Edit Liberal Paper

By Robert Green Ingersoll [found via Majikthise]

A LIBERAL paper should be edited by a Liberal man. And by the word Liberal I mean, not only free, not only one who thinks for himself, not only one who has escaped from the prisons of customs and creed, but one who is candid, intelligent and kind -- that is to say, Liberal toward others.

This Liberal editor should not forever play upon one string, no matter how wonderful the music. He should not have his attention forever fixed upon one question -- that is to say, he should not look through a reversed telescope and narrow his horizon to that degree that he sees only one thing.

To know that the Bible is the literature of a barbarous people, to know that it is uninspired, to be certain that the supernatural does not and cannot exist -- all this is but the beginning of wisdom. This only lays the foundation for unprejudiced observation. To kill weeds, to fell forests, to drove away or exterminate wild beasts -- this is preparatory to doing something of greater value. Of course the weeds must be killed, the forests must be felled. and the beasts must be destroyed before the building of homes and the cultivation of fields.

A Liberal paper should not discuss theological questions alone. Intelligent people everywhere have given up most of the old superstitions. They have pretty well made up their minds what is false, and they want to know something that is true. For this reason, a Liberal paper should keep abreast of the discoveries of the human mind. No science should be neglected; no fact should be overlooked. Inventions should be described and understood. And not only this, but the beautiful in thought, in form and color, should be preserved. The paper should be filled with things calculated to interest thoughtful, intelligent and serious people. There should be a column for children as well as for men and women.

Above all, it should be perfectly kind and candid. In discussion there is no place for hatred, no opportunity for slander. A personality is always out of place. An angry man can neither reason himself, nor perceive the reason of what another says. The orthodox world has always dealt in personalities. Every minister can answer the argument of an opponent by attacking the character of the opponent. This example should never be followed by a Liberal man. Nobody can be bad enough to prove that the Bible is uninspired, and nobody can be good enough to prove that it is the word of God. These facts have no relation. They neither stand nor fall together.

Nothing should be asserted that is not known. Nothing should be denied, the falsity of which has not been, or cannot be, demonstrated. Opinions are simply given for what they are worth. They are guesses, and one guesser should give to another guesser all the right of guessing that he claims for himself. Upon the great questions of origin, of destiny, of immortality, of punishment and reward in other worlds, every honest man must say, "I do not know." Upon these questions, this is the creed of intelligence. Nothing is harder to bear than the egotism of ignorance and the arrogance of superstition. The man who has some knowledge of the difficulties surrounding these subjects, who knows something of the limitations of the human mind, must, of necessity, be mentally modest. And this condition of mental modesty is the only one consistent with individual progress.
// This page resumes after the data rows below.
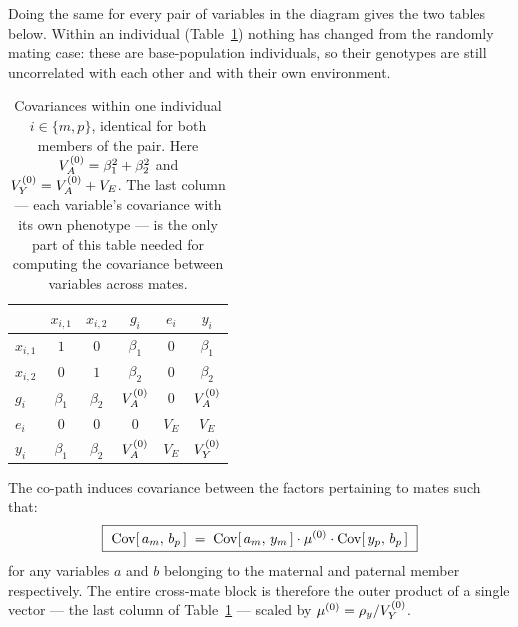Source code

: \documentclass[12pt]{article}
\begin{document}
Doing the same for every pair of variables in the diagram gives the two tables below.
Within an individual (Table~\ref{tab:pair-2v-within}) nothing has changed from the randomly mating case:
these are base-population individuals, so their genotypes are still uncorrelated with each other and with their own environment.

\begin{table}[H]
    \begin{floatcard}
    \begin{tabular}{l|ccccc}
                  & $x_{i,1}$      & $x_{i,2}$      & $g_i$     & $e_i$   & $y_i$     \\
        \hline
        $x_{i,1}$ & $1$            & $0$            & $\beta_1$ & $0$     & $\beta_1$ \\
        $x_{i,2}$ & $0$            & $1$            & $\beta_2$ & $0$     & $\beta_2$ \\
        $g_i$     & $\beta_1$      & $\beta_2$      & $V_A^{(0)}$    & $0$     & $V_A^{(0)}$    \\
        $e_i$     & $0$            & $0$            & $0$       & $V_E$   & $V_E$     \\
        $y_i$     & $\beta_1$      & $\beta_2$      & $V_A^{(0)}$    & $V_E$   & $V_Y^{(0)}$    \\
    \end{tabular}
    \caption{%
        Covariances within one individual $i \in \{m,p\}$, identical for both members of the pair.
        Here $V_A^{(0)} = \beta_1^2 + \beta_2^2$ and $V_Y^{(0)} = V_A^{(0)} + V_E$.
        The last column --- each variable's covariance with its own phenotype --- is the only part of this table needed for computing the covariance between variables across mates.%
    }
    \label{tab:pair-2v-within}
    \end{floatcard}
\end{table}

The co-path induces covariance between the factors pertaining to mates such that:
\begin{equation}\label{eq:leg-rule}
    \boxed{\ \mathrm{Cov}[\,a_m,\, b_p\,] \;=\; \mathrm{Cov}[\,a_m,\, y_m\,] \cdot \mu^{(0)} \cdot \mathrm{Cov}[\,y_p,\, b_p\,] \ }
\end{equation}
for any variables $a$ and $b$ belonging to the maternal and paternal member respectively.
The entire cross-mate block is therefore the outer product of a single vector --- the last column of Table~\ref{tab:pair-2v-within} --- scaled by $\mu^{(0)} = \rho_y/V_Y^{(0)}$.
\end{document}
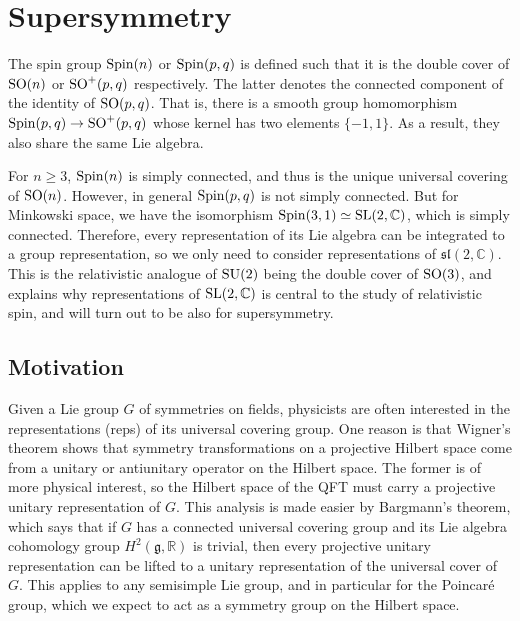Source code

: \chapter{Supersymmetry} 
\label{appendix3}

The spin group $\operatorname{Spin}(n)$ or $\operatorname{Spin}(p,q)$ is defined such that it is the double cover of
$\operatorname{SO}(n)$ or $\operatorname{SO}^+(p,q)$ respectively. 
The latter denotes the connected component of the identity of $\operatorname{SO}(p,q)$. 
That is, there is a smooth group homomorphism $\operatorname{Spin}(p,q) \to \operatorname{SO}^+(p,q)$ whose kernel
has two elements $\{-1,1\}$. 
As a result, they also share the same Lie algebra.

For $n\geq 3$,
$\operatorname{Spin}(n)$ is simply connected, and thus is the unique universal covering 
of $\operatorname{SO}(n)$. However, in general $\operatorname{Spin}(p,q)$ is not simply connected. 
But for Minkowski space, we have the isomorphism $\operatorname{Spin}(3,1) \simeq
\operatorname{SL}(2,\mathbb{C})$, which is simply connected. 
Therefore, every representation of its Lie algebra can be integrated to a group
representation, so we only need to consider representations of
$\mathfrak{sl}(2,\mathbb{C})$.\cite[Theorem 5.6]{hall} 
This is the relativistic analogue of $\operatorname{SU}(2)$ being the double cover of  $\operatorname{SO}(3)$,
and explains why representations of $\operatorname{SL}(2,\mathbb{C})$ is central to the study
of relativistic spin, and will turn out to be also for supersymmetry. 


\section{Motivation}
Given a Lie group $G$ of symmetries on fields, physicists are often interested in the 
representations (reps) of its universal covering group. One reason is that
Wigner's theorem shows that symmetry transformations on a projective Hilbert space 
come from a unitary or antiunitary operator on the Hilbert space. The
former is of more physical interest, so the Hilbert
space of the QFT must carry a projective unitary representation of $G$. 
This analysis is made easier by
Bargmann's theorem, which says that if $G$ has a connected universal covering
group and its Lie algebra cohomology group
$H^2(\mathfrak{g},\mathbb{R})$ is trivial, then every projective unitary
representation can be lifted to a unitary representation of the universal cover
of $G$.\cite[Theorem 4.8]{cft} 
This applies to any semisimple Lie
group, and in particular for the Poincar\'e group, which we expect to act as a
symmetry group on the Hilbert space.  

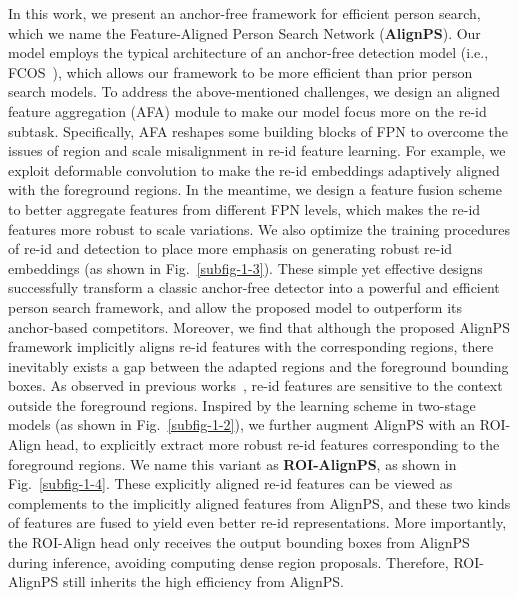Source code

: \documentclass[journal]{IEEEtran}
\begin{document}
In this work, we present an anchor-free framework for efficient person search, which we name the Feature-Aligned Person Search Network (\textbf{AlignPS}). Our model employs the typical architecture of an anchor-free detection model (i.e., FCOS~\cite{DBLP:conf/iccv/TianSCH19}), which allows our framework to be more efficient than prior person search models. 
To address the above-mentioned challenges, we design an aligned feature aggregation (AFA) module to make our model focus more on the re-id subtask. Specifically, AFA reshapes some building blocks of FPN to overcome the issues of region and scale misalignment in re-id feature learning. For example, we exploit deformable convolution to make the re-id embeddings adaptively aligned with the foreground regions. In the meantime, we design a feature fusion scheme to better aggregate features from different FPN levels, which makes the re-id features more robust to scale variations. We also optimize the training procedures of re-id and detection to place more emphasis on generating robust re-id embeddings (as shown in Fig.~\ref{subfig-1-3}). These simple yet effective designs successfully transform a classic anchor-free detector into a powerful and efficient person search framework, and allow the proposed model to outperform its anchor-based competitors.
Moreover, we find that although the proposed AlignPS framework implicitly aligns re-id features with the corresponding regions, there inevitably exists a gap between the adapted regions and the foreground bounding boxes. As observed in previous works~\cite{DBLP:conf/cvpr/DongZST20a}, re-id features are sensitive to the context outside the foreground regions. Inspired by the learning scheme in two-stage models (as shown in Fig.~\ref{subfig-1-2}), we further augment AlignPS with an ROI-Align head, to explicitly extract more robust re-id features corresponding to the foreground regions. We name this variant as \textbf{ROI-AlignPS}, as shown in Fig.~\ref{subfig-1-4}. These explicitly aligned re-id features can be viewed as complements to the implicitly aligned features from AlignPS, and these two kinds of features are fused to yield even better re-id representations. More importantly, the ROI-Align head only receives the output bounding boxes from AlignPS during inference, avoiding computing dense region proposals. Therefore, ROI-AlignPS still inherits the high efficiency from AlignPS.
\end{document}
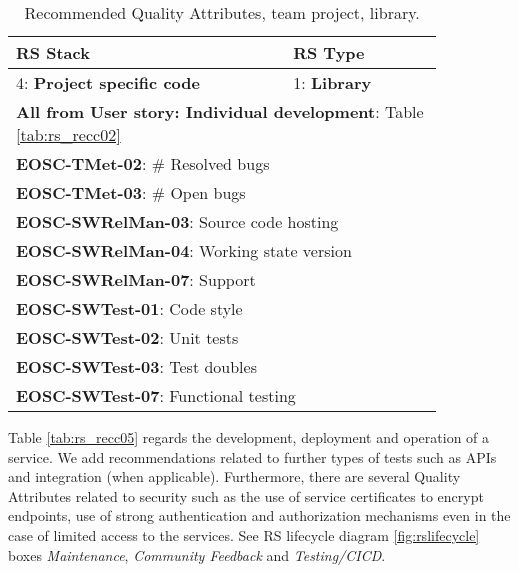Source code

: \begin{table}[h]
  \centering
  \scriptsize
  \begin{tabular}{|p{0.55\linewidth}|p{0.3\linewidth}|} \hline

    \textbf{RS Stack} & \textbf{RS Type} \\ \hline \hline
    4: \textbf{Project specific code} & 1: \textbf{Library} \\ \hline
    \multicolumn{2}{|l|}{\textbf{All from User story: Individual development}: Table \ref{tab:rs_recc02}} \\ \hline
    \multicolumn{2}{|l|}{\textbf{EOSC-TMet-02}: \# Resolved bugs} \\ \hline
    \multicolumn{2}{|l|}{\textbf{EOSC-TMet-03}: \# Open bugs} \\ \hline
    \multicolumn{2}{|l|}{\textbf{EOSC-SWRelMan-03}: Source code hosting} \\ \hline
    \multicolumn{2}{|l|}{\textbf{EOSC-SWRelMan-04}: Working state version} \\ \hline
    \multicolumn{2}{|l|}{\textbf{EOSC-SWRelMan-07}: Support} \\ \hline
    \multicolumn{2}{|l|}{\textbf{EOSC-SWTest-01}: Code style} \\ \hline
    \multicolumn{2}{|l|}{\textbf{EOSC-SWTest-02}: Unit tests} \\ \hline
    \multicolumn{2}{|l|}{\textbf{EOSC-SWTest-03}: Test doubles} \\ \hline
    \multicolumn{2}{|l|}{\textbf{EOSC-SWTest-07}: Functional testing} \\ \hline

  \end{tabular}
  \caption{Recommended Quality Attributes, team project, library.}
  \label{tab:rs_recc04}
\end{table}

Table \ref{tab:rs_recc05} regards the development, deployment and operation of a service. We add recommendations related to further types of tests such as APIs and integration (when applicable). Furthermore, there are several Quality Attributes related to security such as the use of service certificates to encrypt endpoints, use of strong authentication and authorization mechanisms even in the case of limited access to the services. See RS lifecycle diagram \ref{fig:rslifecycle} boxes \textit{Maintenance}, \textit{Community Feedback} and \textit{Testing/CICD}.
Above all, and over all, a Liberal paper should teach the absolute freedom of the mind, the utter independence of the individual, the perfect liberty of speech. We should remember that .the world is as it must be; that the present is the necessary offspring of the past; that the future must be what the present makes it, and that the real work of the reformer, of the philanthropist, is to change the conditions of the present, to the end that the future may be better. --

Secular Thought, Toronto, January 8, 1887.

Comments

this sucks

this sucks

Yeah? Well... that's just --

Yeah? Well... that's just -- like -- your opinion... man... the big lebowsky

I think relativism is just another one of those slur words . . .

I think 'relativism' is just another one of those slur words that conservatives use constantly and yet are unable to define. Using a word as if the word itself has magical power is not debate--it's just some kind of shamanism. Words are very poor conveyors of ideas. We use them because they're all we have. But what matters is the ideas we're getting at. Typical American liberals have a list of preferences. Conservatives have a slightly different list. It's time for us to leave obsession with the differences between the two lists to the incumbants desperately running to be re-election, and focus on the very long subset that we all have in common: 1. Opposition to the spread of nuclear weapons; 2. Opposition to terrorism; 3. A general distaste for crime and poverty and illiteracy; 4. A general revulsion for corruption whether it takes place in the boardroom OR the cloakroom; 5. And support by acclamation for the idea that Americans should live and let live when dealing with each other as much as possible.

A liberal is not a relatvist

While Mr. Ingersoll has a eloquent form of expression, his definition of a liberal mind is self defeating. To suggest a liberal cannot assert anything that is not known, with specific reference to religous ideaologies, is in fact not liberalism, but relatvism. To be truely void of normative bias one cannot consistently uphold virtues such as freedom of speech, thought, or action. Relativism asnwers questions regarding good and evil with "I do not know." Liberalism claims to know some absolute fundamental right and wrong, differing from a conservative only in the implementaion and valuation of actions. A liberal editor must forever play upon one string, exalting the virtues of individual freedoms. An unbiased relatvist cannot make such assertions about freedom as good or evil; to a relatvist good and evil, freedom and censure, are merely different points of view.